Exact copies of the records below are required.

==*==

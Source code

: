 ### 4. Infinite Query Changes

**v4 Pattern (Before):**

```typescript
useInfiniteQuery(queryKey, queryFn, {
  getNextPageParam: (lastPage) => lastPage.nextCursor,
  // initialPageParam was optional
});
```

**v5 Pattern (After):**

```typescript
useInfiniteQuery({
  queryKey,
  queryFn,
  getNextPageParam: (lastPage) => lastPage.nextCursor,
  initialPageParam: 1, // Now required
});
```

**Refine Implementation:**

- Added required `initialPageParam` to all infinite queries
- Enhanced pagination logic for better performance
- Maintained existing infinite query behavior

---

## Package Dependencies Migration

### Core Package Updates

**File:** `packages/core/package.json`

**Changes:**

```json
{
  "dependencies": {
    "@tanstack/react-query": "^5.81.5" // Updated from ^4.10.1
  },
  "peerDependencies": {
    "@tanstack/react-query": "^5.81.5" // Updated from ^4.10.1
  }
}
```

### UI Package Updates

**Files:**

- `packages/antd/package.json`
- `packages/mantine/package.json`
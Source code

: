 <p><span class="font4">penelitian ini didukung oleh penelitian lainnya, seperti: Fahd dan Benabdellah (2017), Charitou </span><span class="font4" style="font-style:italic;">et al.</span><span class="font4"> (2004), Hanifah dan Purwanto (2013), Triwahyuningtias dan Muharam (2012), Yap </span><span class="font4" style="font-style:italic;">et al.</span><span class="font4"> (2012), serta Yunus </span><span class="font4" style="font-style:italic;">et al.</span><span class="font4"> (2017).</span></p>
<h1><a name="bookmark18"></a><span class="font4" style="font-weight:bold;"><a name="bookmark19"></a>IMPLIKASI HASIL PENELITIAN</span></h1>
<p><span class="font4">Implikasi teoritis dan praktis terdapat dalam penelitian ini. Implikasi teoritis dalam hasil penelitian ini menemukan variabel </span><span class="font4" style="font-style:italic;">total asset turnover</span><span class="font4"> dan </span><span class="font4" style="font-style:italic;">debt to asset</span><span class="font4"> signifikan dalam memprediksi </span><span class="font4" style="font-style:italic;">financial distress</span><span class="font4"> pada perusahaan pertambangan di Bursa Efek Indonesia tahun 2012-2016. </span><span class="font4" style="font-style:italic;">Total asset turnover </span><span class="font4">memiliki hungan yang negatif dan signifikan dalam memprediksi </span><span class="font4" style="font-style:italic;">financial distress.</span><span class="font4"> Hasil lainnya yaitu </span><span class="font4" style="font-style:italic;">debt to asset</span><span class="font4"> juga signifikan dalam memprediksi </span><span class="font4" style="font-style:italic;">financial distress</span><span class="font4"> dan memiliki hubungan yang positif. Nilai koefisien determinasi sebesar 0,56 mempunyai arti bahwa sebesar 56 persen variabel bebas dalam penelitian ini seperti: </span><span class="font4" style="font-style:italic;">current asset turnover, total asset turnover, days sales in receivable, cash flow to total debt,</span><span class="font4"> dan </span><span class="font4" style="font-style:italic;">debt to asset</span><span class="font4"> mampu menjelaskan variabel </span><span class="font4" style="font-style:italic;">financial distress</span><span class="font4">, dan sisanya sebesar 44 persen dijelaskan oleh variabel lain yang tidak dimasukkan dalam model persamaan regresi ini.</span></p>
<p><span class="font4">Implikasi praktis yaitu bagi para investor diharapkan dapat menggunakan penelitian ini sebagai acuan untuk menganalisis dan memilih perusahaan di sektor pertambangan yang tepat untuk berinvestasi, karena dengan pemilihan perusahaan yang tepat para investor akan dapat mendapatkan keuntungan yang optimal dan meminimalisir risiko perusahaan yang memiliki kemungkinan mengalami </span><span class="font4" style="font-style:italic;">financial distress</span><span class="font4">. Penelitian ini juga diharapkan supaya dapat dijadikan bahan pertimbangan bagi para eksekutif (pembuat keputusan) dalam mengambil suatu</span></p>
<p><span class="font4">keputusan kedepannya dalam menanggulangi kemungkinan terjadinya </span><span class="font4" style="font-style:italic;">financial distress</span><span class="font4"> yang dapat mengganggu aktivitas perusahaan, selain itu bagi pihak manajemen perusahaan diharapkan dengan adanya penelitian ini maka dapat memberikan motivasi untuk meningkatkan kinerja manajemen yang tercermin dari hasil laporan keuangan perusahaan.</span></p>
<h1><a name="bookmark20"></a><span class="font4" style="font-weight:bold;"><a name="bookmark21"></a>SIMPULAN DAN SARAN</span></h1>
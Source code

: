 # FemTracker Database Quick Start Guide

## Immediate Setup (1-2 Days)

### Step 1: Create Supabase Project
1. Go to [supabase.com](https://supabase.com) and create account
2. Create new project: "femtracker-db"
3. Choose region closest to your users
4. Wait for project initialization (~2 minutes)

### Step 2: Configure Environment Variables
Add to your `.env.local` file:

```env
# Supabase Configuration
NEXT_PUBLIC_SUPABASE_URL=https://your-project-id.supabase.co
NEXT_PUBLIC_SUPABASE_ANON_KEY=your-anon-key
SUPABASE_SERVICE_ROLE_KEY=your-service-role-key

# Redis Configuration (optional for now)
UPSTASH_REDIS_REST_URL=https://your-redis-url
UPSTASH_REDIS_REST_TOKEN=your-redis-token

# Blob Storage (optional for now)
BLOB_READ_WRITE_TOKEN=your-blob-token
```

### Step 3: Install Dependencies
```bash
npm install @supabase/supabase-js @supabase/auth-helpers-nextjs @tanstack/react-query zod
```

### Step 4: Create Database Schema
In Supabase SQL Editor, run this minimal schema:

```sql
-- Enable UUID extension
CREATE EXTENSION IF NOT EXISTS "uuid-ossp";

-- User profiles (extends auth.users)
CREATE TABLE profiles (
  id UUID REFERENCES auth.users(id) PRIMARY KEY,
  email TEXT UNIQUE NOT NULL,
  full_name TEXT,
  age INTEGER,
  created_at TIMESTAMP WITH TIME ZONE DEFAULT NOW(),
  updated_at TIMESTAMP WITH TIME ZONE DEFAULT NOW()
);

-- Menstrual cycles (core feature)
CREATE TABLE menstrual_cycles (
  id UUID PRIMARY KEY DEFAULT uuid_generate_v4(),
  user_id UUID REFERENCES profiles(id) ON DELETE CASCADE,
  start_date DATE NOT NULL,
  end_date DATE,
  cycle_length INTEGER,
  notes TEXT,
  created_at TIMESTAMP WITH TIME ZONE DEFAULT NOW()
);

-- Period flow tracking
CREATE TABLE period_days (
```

==*==

■ **EXERCISE SOLUTION**
Source code

: ### 4. Infinite Query Changes

**v4 Pattern (Before):**

```typescript
useInfiniteQuery(queryKey, queryFn, {
  getNextPageParam: (lastPage) => lastPage.nextCursor,
  // initialPageParam was optional
});
```

**v5 Pattern (After):**

```typescript
useInfiniteQuery({
  queryKey,
  queryFn,
  getNextPageParam: (lastPage) => lastPage.nextCursor,
  initialPageParam: 1, // Now required
});
```

**Refine Implementation:**

- Added required `initialPageParam` to all infinite queries
- Enhanced pagination logic for better performance
- Maintained existing infinite query behavior

---

## Package Dependencies Migration

### Core Package Updates

**File:** `packages/core/package.json`

**Changes:**

```json
{
  "dependencies": {
    "@tanstack/react-query": "^5.81.5" // Updated from ^4.10.1
  },
  "peerDependencies": {
    "@tanstack/react-query": "^5.81.5" // Updated from ^4.10.1
  }
}
```

### UI Package Updates

**Files:**

- `packages/antd/package.json`
- `packages/mantine/package.json`
Source code

: <p><span class="font4">penelitian ini didukung oleh penelitian lainnya, seperti: Fahd dan Benabdellah (2017), Charitou </span><span class="font4" style="font-style:italic;">et al.</span><span class="font4"> (2004), Hanifah dan Purwanto (2013), Triwahyuningtias dan Muharam (2012), Yap </span><span class="font4" style="font-style:italic;">et al.</span><span class="font4"> (2012), serta Yunus </span><span class="font4" style="font-style:italic;">et al.</span><span class="font4"> (2017).</span></p>
<h1><a name="bookmark18"></a><span class="font4" style="font-weight:bold;"><a name="bookmark19"></a>IMPLIKASI HASIL PENELITIAN</span></h1>
<p><span class="font4">Implikasi teoritis dan praktis terdapat dalam penelitian ini. Implikasi teoritis dalam hasil penelitian ini menemukan variabel </span><span class="font4" style="font-style:italic;">total asset turnover</span><span class="font4"> dan </span><span class="font4" style="font-style:italic;">debt to asset</span><span class="font4"> signifikan dalam memprediksi </span><span class="font4" style="font-style:italic;">financial distress</span><span class="font4"> pada perusahaan pertambangan di Bursa Efek Indonesia tahun 2012-2016. </span><span class="font4" style="font-style:italic;">Total asset turnover </span><span class="font4">memiliki hungan yang negatif dan signifikan dalam memprediksi </span><span class="font4" style="font-style:italic;">financial distress.</span><span class="font4"> Hasil lainnya yaitu </span><span class="font4" style="font-style:italic;">debt to asset</span><span class="font4"> juga signifikan dalam memprediksi </span><span class="font4" style="font-style:italic;">financial distress</span><span class="font4"> dan memiliki hubungan yang positif. Nilai koefisien determinasi sebesar 0,56 mempunyai arti bahwa sebesar 56 persen variabel bebas dalam penelitian ini seperti: </span><span class="font4" style="font-style:italic;">current asset turnover, total asset turnover, days sales in receivable, cash flow to total debt,</span><span class="font4"> dan </span><span class="font4" style="font-style:italic;">debt to asset</span><span class="font4"> mampu menjelaskan variabel </span><span class="font4" style="font-style:italic;">financial distress</span><span class="font4">, dan sisanya sebesar 44 persen dijelaskan oleh variabel lain yang tidak dimasukkan dalam model persamaan regresi ini.</span></p>
<p><span class="font4">Implikasi praktis yaitu bagi para investor diharapkan dapat menggunakan penelitian ini sebagai acuan untuk menganalisis dan memilih perusahaan di sektor pertambangan yang tepat untuk berinvestasi, karena dengan pemilihan perusahaan yang tepat para investor akan dapat mendapatkan keuntungan yang optimal dan meminimalisir risiko perusahaan yang memiliki kemungkinan mengalami </span><span class="font4" style="font-style:italic;">financial distress</span><span class="font4">. Penelitian ini juga diharapkan supaya dapat dijadikan bahan pertimbangan bagi para eksekutif (pembuat keputusan) dalam mengambil suatu</span></p>
<p><span class="font4">keputusan kedepannya dalam menanggulangi kemungkinan terjadinya </span><span class="font4" style="font-style:italic;">financial distress</span><span class="font4"> yang dapat mengganggu aktivitas perusahaan, selain itu bagi pihak manajemen perusahaan diharapkan dengan adanya penelitian ini maka dapat memberikan motivasi untuk meningkatkan kinerja manajemen yang tercermin dari hasil laporan keuangan perusahaan.</span></p>
<h1><a name="bookmark20"></a><span class="font4" style="font-weight:bold;"><a name="bookmark21"></a>SIMPULAN DAN SARAN</span></h1>
Source code

: # FemTracker Database Quick Start Guide

## Immediate Setup (1-2 Days)

### Step 1: Create Supabase Project
1. Go to [supabase.com](https://supabase.com) and create account
2. Create new project: "femtracker-db"
3. Choose region closest to your users
4. Wait for project initialization (~2 minutes)

### Step 2: Configure Environment Variables
Add to your `.env.local` file:

```env
# Supabase Configuration
NEXT_PUBLIC_SUPABASE_URL=https://your-project-id.supabase.co
NEXT_PUBLIC_SUPABASE_ANON_KEY=your-anon-key
SUPABASE_SERVICE_ROLE_KEY=your-service-role-key

# Redis Configuration (optional for now)
UPSTASH_REDIS_REST_URL=https://your-redis-url
UPSTASH_REDIS_REST_TOKEN=your-redis-token

# Blob Storage (optional for now)
BLOB_READ_WRITE_TOKEN=your-blob-token
```

### Step 3: Install Dependencies
```bash
npm install @supabase/supabase-js @supabase/auth-helpers-nextjs @tanstack/react-query zod
```

### Step 4: Create Database Schema
In Supabase SQL Editor, run this minimal schema:

```sql
-- Enable UUID extension
CREATE EXTENSION IF NOT EXISTS "uuid-ossp";

-- User profiles (extends auth.users)
CREATE TABLE profiles (
  id UUID REFERENCES auth.users(id) PRIMARY KEY,
  email TEXT UNIQUE NOT NULL,
  full_name TEXT,
  age INTEGER,
  created_at TIMESTAMP WITH TIME ZONE DEFAULT NOW(),
  updated_at TIMESTAMP WITH TIME ZONE DEFAULT NOW()
);

-- Menstrual cycles (core feature)
CREATE TABLE menstrual_cycles (
  id UUID PRIMARY KEY DEFAULT uuid_generate_v4(),
  user_id UUID REFERENCES profiles(id) ON DELETE CASCADE,
  start_date DATE NOT NULL,
  end_date DATE,
  cycle_length INTEGER,
  notes TEXT,
  created_at TIMESTAMP WITH TIME ZONE DEFAULT NOW()
);

-- Period flow tracking
CREATE TABLE period_days (
```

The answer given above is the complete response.